The advancement of technology has altered the course of business gradually and impactfuly. From the agricultural revolution, to the invention of the printing press – technology has played a key role in optimising work efficiency. The most important example in recent history is the internet and software boom.
What has the internet and computerized technology done for business? Created a whole new sector of it, for one. It has encouraged the emergence of idea driven entrepreneurship; which can be seen through tech giants like Zuckerberg, Jobs, and Gates.
Technology has increased the efficiency and profitability of a business. Companies are now able to deliver goods and services to consumers across the world with maximized productivity – reducing the amount of human power needed, and therefore – with the ever evolving algorithms and analytics, reducing error.
The technology employed in businesses is growing more intelligent by the minute. For example, AI driven personalized experiences are making massive strides; with the employment of Siri on the iPhone, Alexa by Amazon in the home, and auto-pilot in the car – voice assistants are quickly offering consumers what feels like a personalized encounter with technology. This personalisation enhances the experience of the consumer – and businesses that adapt to this development, will be more profitable as they meet the changing needs of consumers.
Small to medium enterprises (SMEs) are responsible for most of the employment around Asia. They account for 37% of employment in India, 45% in Singapore, and 60% in China. These SMEs are increasingly using technology to help level the playing field with larger economies like the United States and Europe. 82% of SMEs in Asia are using e-commerce to steer their importing and exporting transactions. These companies reported that in 2018, 40% of their total revenue was driven solely by e-commerce, a figure that has increased by 20% since 2016.

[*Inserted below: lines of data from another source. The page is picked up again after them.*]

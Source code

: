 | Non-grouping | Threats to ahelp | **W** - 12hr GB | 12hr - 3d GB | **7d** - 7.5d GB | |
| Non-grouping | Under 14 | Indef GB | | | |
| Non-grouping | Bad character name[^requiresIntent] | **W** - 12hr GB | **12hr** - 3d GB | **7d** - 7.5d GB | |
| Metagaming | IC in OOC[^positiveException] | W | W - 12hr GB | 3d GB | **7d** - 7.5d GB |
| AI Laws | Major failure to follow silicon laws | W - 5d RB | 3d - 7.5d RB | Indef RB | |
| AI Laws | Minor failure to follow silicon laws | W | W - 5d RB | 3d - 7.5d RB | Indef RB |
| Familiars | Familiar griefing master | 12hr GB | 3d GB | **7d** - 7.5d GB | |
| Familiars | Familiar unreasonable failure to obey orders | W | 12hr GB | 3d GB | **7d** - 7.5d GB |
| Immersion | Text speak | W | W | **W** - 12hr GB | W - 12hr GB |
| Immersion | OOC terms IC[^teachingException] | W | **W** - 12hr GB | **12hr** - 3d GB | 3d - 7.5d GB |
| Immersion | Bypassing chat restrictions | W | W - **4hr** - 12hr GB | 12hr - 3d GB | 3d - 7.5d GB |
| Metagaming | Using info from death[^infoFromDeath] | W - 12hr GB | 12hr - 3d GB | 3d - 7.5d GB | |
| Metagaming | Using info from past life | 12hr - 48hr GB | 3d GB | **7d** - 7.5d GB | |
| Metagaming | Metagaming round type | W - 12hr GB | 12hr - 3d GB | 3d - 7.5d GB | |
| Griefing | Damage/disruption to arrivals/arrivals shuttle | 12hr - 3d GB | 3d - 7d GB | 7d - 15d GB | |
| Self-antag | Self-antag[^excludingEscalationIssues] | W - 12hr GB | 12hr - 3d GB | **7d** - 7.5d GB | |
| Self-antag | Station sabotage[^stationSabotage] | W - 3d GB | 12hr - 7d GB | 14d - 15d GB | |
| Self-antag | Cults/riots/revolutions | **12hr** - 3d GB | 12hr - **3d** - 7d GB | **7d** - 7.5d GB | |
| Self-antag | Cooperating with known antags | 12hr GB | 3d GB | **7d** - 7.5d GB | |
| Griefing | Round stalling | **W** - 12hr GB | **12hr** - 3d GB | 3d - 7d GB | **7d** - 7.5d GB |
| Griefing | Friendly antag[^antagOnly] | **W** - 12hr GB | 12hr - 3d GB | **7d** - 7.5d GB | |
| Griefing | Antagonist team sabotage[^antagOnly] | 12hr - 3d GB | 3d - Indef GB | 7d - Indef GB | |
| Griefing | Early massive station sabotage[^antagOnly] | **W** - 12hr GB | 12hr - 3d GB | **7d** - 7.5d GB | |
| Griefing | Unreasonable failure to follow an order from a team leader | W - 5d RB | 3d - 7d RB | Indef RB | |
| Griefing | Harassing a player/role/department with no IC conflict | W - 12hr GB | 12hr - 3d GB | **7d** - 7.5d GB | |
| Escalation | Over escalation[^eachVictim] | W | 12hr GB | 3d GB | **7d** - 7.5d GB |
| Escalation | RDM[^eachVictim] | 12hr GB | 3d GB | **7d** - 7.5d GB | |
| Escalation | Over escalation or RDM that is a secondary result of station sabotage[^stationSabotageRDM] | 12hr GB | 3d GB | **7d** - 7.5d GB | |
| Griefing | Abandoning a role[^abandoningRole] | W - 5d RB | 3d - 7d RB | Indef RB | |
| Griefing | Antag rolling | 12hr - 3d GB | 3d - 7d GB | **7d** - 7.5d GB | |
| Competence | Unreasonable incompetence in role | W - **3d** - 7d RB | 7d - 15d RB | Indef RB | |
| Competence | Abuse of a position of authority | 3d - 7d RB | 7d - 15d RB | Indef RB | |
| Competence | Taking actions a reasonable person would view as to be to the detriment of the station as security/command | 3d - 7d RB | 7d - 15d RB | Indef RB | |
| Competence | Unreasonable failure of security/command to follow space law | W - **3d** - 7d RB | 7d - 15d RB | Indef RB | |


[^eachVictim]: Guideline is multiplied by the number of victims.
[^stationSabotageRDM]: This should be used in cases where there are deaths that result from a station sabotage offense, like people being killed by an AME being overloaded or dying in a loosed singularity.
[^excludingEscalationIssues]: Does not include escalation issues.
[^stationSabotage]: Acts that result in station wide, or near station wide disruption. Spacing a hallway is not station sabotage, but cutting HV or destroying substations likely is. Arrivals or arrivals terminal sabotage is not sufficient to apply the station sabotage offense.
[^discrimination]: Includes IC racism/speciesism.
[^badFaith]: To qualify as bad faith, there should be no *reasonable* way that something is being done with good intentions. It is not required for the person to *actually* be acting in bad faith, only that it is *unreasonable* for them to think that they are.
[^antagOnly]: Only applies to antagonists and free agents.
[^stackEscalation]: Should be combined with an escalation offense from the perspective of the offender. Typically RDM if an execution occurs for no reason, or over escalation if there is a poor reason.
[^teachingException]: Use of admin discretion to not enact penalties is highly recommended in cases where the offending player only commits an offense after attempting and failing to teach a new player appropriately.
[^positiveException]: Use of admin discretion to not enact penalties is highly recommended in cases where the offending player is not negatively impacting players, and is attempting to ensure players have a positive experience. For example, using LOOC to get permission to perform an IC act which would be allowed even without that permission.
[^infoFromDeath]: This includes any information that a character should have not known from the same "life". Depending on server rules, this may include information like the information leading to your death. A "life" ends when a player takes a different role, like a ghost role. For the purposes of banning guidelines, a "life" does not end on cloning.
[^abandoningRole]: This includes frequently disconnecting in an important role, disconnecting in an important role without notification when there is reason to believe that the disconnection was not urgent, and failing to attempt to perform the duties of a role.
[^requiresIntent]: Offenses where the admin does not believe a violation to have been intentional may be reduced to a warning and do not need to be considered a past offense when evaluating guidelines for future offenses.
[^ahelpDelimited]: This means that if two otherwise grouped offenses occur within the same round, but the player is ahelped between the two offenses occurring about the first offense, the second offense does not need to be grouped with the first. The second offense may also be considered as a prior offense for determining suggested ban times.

APAC businesses are also continuing to utilise Industry 4.0 which involves employing digital tools like e-commerce and social selling to drive business decisions, resulting in increased revenue and a wider global footprint. Over 60% of these businesses reported that they would be harnessing more Industry 4.0 tactics in their upcoming fiscal year, including: mobile payment, big data, and artificial intelligence. These statistics prove that various facets of technology assist businesses of all levels in the APAC region toward advancing their global positioning and increasing profitability.
However, SMEs in Singapore face challenges that could slow their documented growth. Funding is a key obstacle that SMEs face when attempting to scale business growth. The Automation Support Package that was introduced to aid SMEs had only brought financial support to 300 organizations since its inception. Fortunately, the budget (which was initially due to expire on March 31 this year) has been extended for a further two years. Another roadblock SMEs are facing is a lack of talent and innovation. 50% of SMEs in Singapore state that sufficient manpower appears to be in short supply. This issue can be addressed by an increased focus on HR training, and introduction of cloud processes to identify talent that is most suitable for specific needs. 35% of SMEs are facing general cash-flow and money management related issues, as they experience delays in receiving payments from clients. This problem can be resolved by SME executes focusing more closely on developing meaningful relationships with clients, making it a partnership that is mutually beneficial.
Despite these challenges, businesses in the APAC region should still adopt technology as it is a driving force in business – Southeast Asia alone has seen an enormous increase in the usage of digital technology. 70 million new users in the region have accessed the internet since 2015, bringing the total number of users to 330 million. With consumers connecting rapidly through various digital channels of information, it is increasingly evident that APAC businesses are adapting deftly to meet new demand and source new streams of revenue.
Given the incredible increase in revenue across many sectors in APAC (ride hailing is valued at $5.1 billion, and e-commerce at $11 billion), and the apparent success of SMEs, it is clear that the way forward for businesses in all sectors is to optimize their use of technology in order to reach the growing consumers in the region that are looking for ways to streamline their purchasing and business decisions.